> ACTIVITY
Somewhere below is a line with "generierte einmalige Token)" and, later, a line with "3. Externe Person"; repeat those two lines and all the lines between them, exactly as they are.

*** Block opens ***

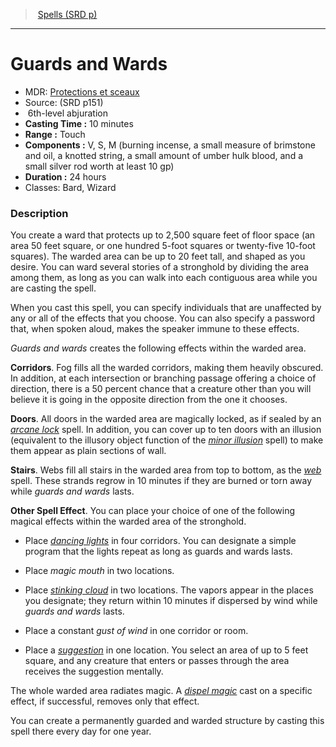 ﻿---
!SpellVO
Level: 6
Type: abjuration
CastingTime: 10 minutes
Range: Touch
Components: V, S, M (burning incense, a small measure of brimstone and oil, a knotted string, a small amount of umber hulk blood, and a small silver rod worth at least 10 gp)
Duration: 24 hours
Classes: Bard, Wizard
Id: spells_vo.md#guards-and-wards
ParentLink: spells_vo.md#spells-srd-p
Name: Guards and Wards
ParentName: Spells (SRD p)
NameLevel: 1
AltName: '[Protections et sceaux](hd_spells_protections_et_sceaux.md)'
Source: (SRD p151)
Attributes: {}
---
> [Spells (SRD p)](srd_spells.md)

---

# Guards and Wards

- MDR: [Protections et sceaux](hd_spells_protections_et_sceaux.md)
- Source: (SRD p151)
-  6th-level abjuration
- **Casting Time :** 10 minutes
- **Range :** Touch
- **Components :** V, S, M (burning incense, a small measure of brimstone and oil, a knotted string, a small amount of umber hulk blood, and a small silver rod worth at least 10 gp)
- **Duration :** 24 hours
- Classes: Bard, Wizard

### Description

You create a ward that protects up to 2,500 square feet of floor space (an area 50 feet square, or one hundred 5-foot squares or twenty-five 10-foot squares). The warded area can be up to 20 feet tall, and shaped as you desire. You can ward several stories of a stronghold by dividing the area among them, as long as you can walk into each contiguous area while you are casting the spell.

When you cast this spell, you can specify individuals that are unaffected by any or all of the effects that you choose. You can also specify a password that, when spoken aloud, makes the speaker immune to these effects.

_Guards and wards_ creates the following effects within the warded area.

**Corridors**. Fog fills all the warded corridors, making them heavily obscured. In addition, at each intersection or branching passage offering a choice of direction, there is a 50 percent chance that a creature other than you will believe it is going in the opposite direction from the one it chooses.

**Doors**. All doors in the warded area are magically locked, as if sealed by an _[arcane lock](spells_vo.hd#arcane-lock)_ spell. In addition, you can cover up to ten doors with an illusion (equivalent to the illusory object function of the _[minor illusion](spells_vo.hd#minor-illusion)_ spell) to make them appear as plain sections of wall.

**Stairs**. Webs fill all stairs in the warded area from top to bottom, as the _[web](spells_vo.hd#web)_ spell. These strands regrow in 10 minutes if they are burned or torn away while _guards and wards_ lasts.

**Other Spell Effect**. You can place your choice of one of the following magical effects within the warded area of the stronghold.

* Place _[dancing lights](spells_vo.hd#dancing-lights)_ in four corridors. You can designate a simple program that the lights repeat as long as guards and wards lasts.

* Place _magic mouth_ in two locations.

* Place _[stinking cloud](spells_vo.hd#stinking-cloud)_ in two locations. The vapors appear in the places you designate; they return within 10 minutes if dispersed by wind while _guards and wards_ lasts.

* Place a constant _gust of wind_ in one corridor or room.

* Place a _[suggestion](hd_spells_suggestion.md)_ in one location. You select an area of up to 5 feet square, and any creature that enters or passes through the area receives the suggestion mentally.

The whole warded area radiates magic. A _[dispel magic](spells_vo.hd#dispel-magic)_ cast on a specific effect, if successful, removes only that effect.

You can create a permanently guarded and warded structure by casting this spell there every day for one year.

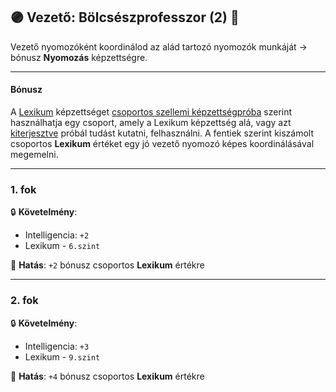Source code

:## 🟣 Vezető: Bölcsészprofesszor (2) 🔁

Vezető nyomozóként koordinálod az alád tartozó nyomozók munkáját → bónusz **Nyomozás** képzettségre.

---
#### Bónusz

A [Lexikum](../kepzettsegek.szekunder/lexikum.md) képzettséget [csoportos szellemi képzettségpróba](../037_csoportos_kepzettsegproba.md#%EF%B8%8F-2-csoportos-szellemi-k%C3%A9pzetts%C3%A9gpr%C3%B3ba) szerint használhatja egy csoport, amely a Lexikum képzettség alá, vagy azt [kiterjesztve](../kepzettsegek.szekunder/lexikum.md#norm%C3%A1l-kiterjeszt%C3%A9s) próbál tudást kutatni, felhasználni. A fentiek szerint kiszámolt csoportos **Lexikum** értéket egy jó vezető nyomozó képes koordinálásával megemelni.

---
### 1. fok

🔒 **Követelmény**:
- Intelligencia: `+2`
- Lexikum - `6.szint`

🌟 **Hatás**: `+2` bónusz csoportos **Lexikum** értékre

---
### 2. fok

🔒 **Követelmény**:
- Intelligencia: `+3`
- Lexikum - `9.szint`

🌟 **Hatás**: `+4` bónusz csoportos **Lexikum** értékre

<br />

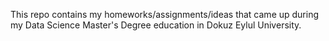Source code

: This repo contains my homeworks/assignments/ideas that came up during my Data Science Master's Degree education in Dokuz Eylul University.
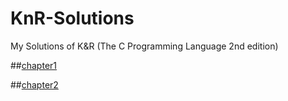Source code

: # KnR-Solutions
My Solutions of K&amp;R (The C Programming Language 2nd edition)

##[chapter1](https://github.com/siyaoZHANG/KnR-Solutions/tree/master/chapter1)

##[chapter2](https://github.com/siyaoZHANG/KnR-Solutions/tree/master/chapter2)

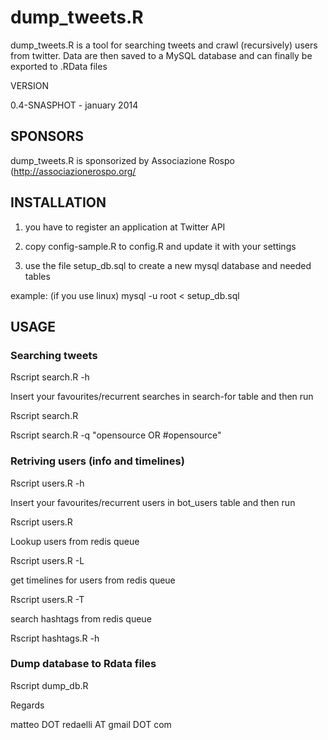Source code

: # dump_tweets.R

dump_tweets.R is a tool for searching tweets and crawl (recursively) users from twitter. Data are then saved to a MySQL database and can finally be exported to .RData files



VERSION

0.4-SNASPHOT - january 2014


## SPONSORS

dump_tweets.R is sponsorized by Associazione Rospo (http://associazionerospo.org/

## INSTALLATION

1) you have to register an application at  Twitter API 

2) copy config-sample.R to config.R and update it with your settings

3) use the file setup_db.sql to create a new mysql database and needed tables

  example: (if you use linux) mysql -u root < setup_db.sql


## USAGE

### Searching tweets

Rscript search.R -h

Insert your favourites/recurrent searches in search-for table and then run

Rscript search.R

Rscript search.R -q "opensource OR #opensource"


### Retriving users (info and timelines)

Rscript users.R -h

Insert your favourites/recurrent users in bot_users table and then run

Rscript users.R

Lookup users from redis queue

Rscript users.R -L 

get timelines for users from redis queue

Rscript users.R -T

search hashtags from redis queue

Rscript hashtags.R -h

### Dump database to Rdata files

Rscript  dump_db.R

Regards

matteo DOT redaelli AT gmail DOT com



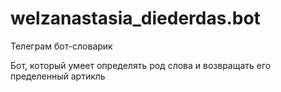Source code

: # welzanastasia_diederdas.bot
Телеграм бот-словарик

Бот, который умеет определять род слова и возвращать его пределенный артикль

*** Block closes ***
*** Block opens ***

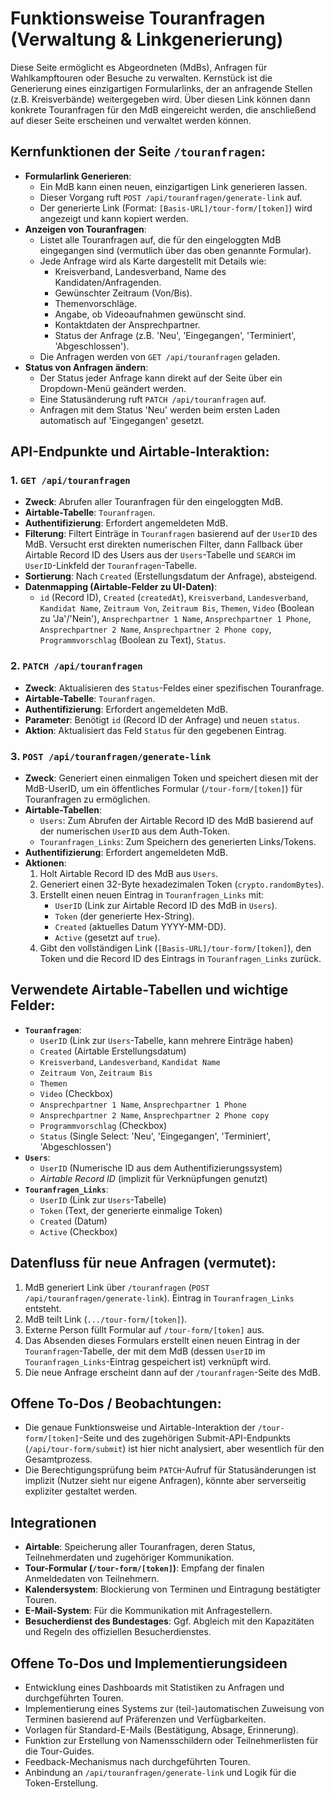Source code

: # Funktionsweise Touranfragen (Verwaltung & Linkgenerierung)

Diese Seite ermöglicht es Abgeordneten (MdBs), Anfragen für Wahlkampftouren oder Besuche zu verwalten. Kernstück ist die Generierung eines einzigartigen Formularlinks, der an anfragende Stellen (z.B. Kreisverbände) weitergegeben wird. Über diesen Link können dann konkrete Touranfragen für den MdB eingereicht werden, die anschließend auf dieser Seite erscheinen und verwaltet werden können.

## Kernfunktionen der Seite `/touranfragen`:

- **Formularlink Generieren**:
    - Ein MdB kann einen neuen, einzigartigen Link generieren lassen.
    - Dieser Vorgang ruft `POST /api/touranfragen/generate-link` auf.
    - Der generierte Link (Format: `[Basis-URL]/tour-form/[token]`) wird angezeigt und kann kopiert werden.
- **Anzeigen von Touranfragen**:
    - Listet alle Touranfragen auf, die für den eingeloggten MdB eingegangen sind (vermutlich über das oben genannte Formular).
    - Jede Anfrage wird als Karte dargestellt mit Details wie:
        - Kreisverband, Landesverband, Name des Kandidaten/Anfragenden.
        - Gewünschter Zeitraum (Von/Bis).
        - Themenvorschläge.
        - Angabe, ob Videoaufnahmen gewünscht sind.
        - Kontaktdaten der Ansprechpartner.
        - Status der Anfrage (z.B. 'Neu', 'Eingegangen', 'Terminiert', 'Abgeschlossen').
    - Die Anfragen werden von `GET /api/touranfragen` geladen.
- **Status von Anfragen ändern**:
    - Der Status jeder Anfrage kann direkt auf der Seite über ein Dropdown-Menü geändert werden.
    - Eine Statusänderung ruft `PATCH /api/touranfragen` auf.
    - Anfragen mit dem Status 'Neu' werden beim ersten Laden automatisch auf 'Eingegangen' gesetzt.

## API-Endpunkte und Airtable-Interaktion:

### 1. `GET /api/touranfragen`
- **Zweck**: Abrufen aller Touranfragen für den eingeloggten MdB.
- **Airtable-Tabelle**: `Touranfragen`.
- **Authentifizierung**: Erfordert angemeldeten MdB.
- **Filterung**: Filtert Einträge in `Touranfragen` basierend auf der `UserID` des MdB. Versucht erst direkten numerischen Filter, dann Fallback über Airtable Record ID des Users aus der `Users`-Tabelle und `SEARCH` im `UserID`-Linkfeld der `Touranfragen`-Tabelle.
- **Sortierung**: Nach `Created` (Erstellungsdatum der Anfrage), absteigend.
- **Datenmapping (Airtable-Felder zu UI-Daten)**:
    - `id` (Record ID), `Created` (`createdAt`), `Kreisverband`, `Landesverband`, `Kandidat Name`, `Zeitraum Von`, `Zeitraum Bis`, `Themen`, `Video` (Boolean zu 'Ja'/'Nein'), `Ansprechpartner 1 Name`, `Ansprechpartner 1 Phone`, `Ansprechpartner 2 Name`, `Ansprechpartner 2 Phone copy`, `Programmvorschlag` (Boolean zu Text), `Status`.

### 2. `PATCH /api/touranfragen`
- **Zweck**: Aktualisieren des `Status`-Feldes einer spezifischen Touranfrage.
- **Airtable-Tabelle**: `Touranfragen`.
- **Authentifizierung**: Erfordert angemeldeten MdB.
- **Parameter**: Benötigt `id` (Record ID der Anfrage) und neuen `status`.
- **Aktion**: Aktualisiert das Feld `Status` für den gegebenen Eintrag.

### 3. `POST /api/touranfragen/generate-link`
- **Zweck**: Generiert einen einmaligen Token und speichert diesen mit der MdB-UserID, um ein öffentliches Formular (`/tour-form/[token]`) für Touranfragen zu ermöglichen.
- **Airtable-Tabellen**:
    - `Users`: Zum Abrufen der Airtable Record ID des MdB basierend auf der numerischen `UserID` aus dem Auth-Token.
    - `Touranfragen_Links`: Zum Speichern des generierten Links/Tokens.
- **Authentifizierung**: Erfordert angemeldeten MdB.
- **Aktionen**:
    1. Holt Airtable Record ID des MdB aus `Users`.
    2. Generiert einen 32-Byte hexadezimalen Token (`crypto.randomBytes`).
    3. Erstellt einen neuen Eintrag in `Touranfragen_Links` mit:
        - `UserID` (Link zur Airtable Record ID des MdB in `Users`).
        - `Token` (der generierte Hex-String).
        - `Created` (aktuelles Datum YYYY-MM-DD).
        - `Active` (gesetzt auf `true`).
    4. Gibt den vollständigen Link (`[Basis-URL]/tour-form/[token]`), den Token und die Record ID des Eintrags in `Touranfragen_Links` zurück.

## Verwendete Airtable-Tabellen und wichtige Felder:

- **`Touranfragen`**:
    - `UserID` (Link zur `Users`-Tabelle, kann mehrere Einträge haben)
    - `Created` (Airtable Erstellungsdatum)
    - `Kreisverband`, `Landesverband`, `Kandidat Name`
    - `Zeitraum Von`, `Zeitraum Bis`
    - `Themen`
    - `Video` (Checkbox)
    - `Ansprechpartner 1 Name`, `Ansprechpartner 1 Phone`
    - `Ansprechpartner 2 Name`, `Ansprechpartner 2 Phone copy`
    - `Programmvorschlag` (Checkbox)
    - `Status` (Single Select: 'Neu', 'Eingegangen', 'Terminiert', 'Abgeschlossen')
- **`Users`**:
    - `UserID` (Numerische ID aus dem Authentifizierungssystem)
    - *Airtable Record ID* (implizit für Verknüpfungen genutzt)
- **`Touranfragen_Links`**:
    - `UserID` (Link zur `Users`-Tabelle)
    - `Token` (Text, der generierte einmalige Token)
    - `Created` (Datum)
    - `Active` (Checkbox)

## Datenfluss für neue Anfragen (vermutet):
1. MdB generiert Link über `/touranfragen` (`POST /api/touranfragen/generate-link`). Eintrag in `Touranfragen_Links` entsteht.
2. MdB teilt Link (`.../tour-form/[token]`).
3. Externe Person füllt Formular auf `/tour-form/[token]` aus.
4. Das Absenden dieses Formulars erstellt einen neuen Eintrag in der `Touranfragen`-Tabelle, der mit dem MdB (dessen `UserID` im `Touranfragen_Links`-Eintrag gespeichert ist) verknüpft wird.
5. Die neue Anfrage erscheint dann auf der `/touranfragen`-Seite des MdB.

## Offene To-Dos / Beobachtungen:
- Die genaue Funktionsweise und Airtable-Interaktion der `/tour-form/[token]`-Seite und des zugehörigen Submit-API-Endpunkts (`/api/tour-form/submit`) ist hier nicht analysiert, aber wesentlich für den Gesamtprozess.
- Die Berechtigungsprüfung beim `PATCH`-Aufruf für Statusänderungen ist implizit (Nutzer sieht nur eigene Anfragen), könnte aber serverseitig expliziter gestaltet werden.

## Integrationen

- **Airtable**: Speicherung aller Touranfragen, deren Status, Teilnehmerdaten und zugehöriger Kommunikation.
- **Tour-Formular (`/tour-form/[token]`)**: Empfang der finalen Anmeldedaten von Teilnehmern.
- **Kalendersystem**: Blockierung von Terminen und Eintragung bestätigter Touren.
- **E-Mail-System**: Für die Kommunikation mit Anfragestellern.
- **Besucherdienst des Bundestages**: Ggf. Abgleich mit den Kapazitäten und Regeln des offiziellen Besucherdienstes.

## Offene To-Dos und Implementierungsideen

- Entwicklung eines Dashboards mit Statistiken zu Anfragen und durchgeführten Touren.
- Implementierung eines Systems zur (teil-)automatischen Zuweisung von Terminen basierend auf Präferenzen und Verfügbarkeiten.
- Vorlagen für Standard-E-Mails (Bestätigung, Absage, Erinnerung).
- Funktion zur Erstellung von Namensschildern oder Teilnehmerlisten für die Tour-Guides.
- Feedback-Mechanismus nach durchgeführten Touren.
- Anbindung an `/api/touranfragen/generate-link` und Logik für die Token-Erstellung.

*** Block closes ***

> EXERCISE OUTPUT
    - `Token` (Text, der generierte einmalige Token)
    - `Created` (Datum)
    - `Active` (Checkbox)

## Datenfluss für neue Anfragen (vermutet):
1. MdB generiert Link über `/touranfragen` (`POST /api/touranfragen/generate-link`). Eintrag in `Touranfragen_Links` entsteht.
2. MdB teilt Link (`.../tour-form/[token]`).
3. Externe Person füllt Formular auf `/tour-form/[token]` aus.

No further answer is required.